Trio has some strong and convenient conventions for spawning tasks:

  • trio always makes sure that both tasks are finished before exiting the nursery block
  • if the new task crashes, the exception propagates until caught, and automatically cancels sibling tasks
  • if the original task crashes, the new task is automatically cancelled too
  • if the surrounding context is cancelled, then this automatically cancels both tasks

It would be nice to be able to get this combination of features for subprocesses too. But we don't currently have any simple way to do that.

The closest thing we have is to use async with on a Process object. But that's stuck between two conflicting sets of conventions. The Process API mostly treats processes as independent objects, and our async with process mostly follows the general conventions for async with <resource>: it never cancels the body of the with (even if the process crashes).
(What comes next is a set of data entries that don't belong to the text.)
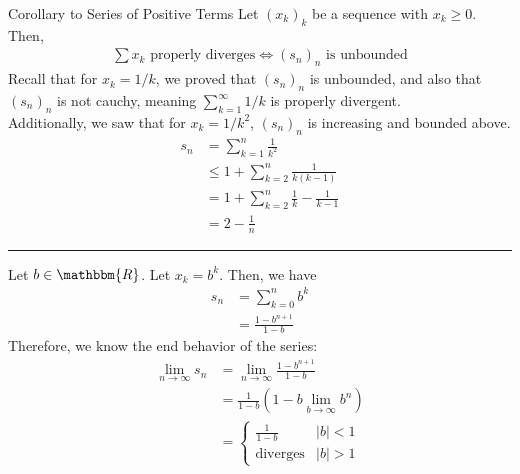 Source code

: \documentclass[10pt]{extarticle}
\newcommand{\R}{\mathbbm{R}}
\begin{document}
  \begin{problem}{Corollary to Series of Positive Terms}
    Let $(x_k)_k$ be a sequence with $x_k \geq 0$. Then,
    \begin{align*}
      \sum x_k \text{ properly diverges} \Leftrightarrow (s_n)_n \text{ is unbounded}
    \end{align*}
    Recall that for $x_k = 1/k$, we proved that $(s_n)_n$ is unbounded, and also that $(s_n)_n$ is not cauchy, meaning $\sum_{k=1}^{\infty}1/k$ is properly divergent.\\
    
    Additionally, we saw that for $x_k = 1/k^2$, $(s_n)_n$ is increasing and bounded above.
    \begin{align*}
      s_n &= \sum_{k=1}^{n}\frac{1}{k^2}\\
          &\leq 1 + \sum_{k=2}^{n}\frac{1}{k(k-1)}\\
          &= 1 + \sum_{k=2}^{n}\frac{1}{k} - \frac{1}{k-1}\\
          &= 2 - \frac{1}{n}
    \end{align*}
    \vspace{4pt}
    \rule{\textwidth}{0.4pt}
    \vspace{4pt}
    Let $b\in\R$. Let $x_k = b^k$. Then, we have
    \begin{align*}
      s_n &= \sum_{k=0}^{n}b^k\\
          &= \frac{1-b^{n+1}}{1-b} \tag*{$b\neq 1$}
    \end{align*}
    Therefore, we know the end behavior of the series:
    \begin{align*}
      \lim_{n\rightarrow\infty} s_n &= \lim_{n\rightarrow\infty} \frac{1-b^{n+1}}{1-b}\\
                                    &= \frac{1}{1-b} \left(1-b\lim_{b\rightarrow\infty}b^{n}\right)\\
                                    &= \begin{cases}
                                      \frac{1}{1-b} & |b| < 1\\
                                      \text{diverges} & |b| > 1
                                    \end{cases}
    \end{align*}
  \end{problem}
\end{document}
It doesn't care whether the body of the with block completed with an exception or not. And it doesn't do any particular checks on the subprocess's return code. This is also reasonable and what you'd expect for like, with file_obj. OTOH, the conventions above are specific to how Trio handles code, and really only show up with nurseries and nursery-like objects. Which a Process... kind of is, and kind of isn't.

I don't think it makes sense to try to wedge all those nursery semantics into async with process_obj. In particular, it would be very weird for async with process_obj to suddenly enable the equivalent of run_process's check=True. And then we'd need some way to allow it to be overridden with check=False on a case-by-case basis, and there's no obvious way to spell that. And if we use check=True and the subprocess fails and the body fails, do we raise a MultiError? In multierror v2, does that mean we need to wrap all outgoing exceptions in MultiError? It would involve a lot of weirdness.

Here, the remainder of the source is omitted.